Akin has come a long way from his King’s College days to his Albert Okumagba-aided introduction to Dr. Fayemi from where he has built a very powerful political career that has taken him to this point.
It is instructive to note at this point that the legendary Okumagba had a policy of fanning out his best brains into the system. A lot of BGL guys went in as PAs and SAs of ministers, governors, and the rest and Akin was one of those who made Fayemi’s team.
It is also instructive to further note that of all of them, I think Akin is the only one who has built his own political career to the point where he has won elections and is now a spokesman for the House.
One of his first points of action was to counter Labour’s assertion that the National Assembly members’ wages and packages are not in tune with the economy, comparing it to minimum wage and true to type, he was quoted as saying that it was to incite public anger against his colleague.
My brother Akin, shhhhhhh!!!!!!! You guys are overfed cats, simple and short. Congrats my brother and well done.

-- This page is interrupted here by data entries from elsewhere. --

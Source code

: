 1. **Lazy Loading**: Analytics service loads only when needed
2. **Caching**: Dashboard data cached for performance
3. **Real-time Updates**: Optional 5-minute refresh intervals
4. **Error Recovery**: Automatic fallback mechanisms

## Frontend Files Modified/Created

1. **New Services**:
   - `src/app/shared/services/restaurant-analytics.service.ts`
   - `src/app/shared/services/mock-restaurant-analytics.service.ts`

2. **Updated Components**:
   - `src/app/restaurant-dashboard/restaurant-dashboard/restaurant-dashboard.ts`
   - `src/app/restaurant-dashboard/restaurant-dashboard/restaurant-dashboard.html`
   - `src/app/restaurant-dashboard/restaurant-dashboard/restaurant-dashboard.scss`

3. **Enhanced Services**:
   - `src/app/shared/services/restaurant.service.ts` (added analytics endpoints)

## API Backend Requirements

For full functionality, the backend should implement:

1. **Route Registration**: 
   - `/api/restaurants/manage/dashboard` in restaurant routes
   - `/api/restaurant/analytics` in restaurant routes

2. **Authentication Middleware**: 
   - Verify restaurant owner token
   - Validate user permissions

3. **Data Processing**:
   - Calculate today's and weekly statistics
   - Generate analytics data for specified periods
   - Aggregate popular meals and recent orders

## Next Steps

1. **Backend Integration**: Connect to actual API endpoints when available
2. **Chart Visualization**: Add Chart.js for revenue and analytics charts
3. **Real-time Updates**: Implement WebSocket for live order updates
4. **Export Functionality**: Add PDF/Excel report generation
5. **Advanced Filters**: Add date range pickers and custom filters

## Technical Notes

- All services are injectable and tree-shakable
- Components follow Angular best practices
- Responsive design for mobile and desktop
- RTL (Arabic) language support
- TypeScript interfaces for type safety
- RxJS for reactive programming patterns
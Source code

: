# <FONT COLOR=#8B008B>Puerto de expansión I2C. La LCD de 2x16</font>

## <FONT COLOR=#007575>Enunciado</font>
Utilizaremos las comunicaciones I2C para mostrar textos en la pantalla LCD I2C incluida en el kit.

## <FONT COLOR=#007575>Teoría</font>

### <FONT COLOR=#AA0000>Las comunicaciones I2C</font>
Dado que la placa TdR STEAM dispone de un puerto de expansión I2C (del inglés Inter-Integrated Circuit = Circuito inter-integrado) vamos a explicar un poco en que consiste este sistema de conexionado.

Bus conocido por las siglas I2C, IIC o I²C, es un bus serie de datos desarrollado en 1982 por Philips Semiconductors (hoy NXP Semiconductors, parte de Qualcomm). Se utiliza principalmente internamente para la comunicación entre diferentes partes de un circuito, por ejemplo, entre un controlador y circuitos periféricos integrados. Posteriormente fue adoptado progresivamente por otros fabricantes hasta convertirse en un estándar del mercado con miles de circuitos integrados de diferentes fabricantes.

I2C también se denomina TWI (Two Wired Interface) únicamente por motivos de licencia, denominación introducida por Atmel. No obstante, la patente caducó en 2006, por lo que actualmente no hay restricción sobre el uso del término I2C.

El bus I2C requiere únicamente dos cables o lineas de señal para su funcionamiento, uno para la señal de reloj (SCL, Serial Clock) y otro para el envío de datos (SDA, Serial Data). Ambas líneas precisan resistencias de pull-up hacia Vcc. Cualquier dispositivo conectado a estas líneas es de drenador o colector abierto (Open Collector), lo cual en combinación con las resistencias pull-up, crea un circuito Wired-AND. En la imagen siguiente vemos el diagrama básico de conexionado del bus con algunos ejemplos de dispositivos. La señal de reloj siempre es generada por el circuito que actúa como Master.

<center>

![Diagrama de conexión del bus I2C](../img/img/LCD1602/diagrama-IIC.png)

Deborah Quickpen: A Pun in the Game
If my life depends on understanding the game of chess, then make I kuku go join Chief Obafemi Awolowo for heaven and plan a new confab. But this young prodigy discovered in Port Harcourt seems to have taken the space by storm.
The 11-year-old young lady has emerged as the National Chess champion and to further bring her prowess to the world, my brother Yemi Edun’s Daniel Ford, the UK massive Real Estate giant, has decided to match her with Tunde Onakoya, the Guinness World Record Holder to a brilliant match that would be holding in Lagos on June 11, 2024.
According to Yemi who has just flown in for the match, the idea is to push the game of chess nationally, engage and empower youths through the game and further bring to international limelight the huge talents that exist in Nigeria.
As I watched the two in a practice match, all I saw was the fast movement of hands and the pressing of something beside the table by both of them. The whole thing come make me dizzy and hungry.
Mbok, can I ask one small question, abeg what is the difference between chess and draft, the one we dey play for Shomolu
Patoranking Hits Harvard
Reggae sensation, Patrick Okorie better known as Patoranking has gone to Harvard o. Not anyhow school o but Harvard where he finished a difficult course, majoring in media and entertainment. Pato as he is well known, has always been different from the grain. His carriage and deep lyrics show a man who was weaned out of a different cloth.
A career with no blemish or scandal has now been garnished by the sweet colouring of academic achievement. I can only at this point say a big thank you to the great star and to ask if he would be having a masterclass for his other colleagues to at least recoup some of the money he paid on school fees. Congrats my brother.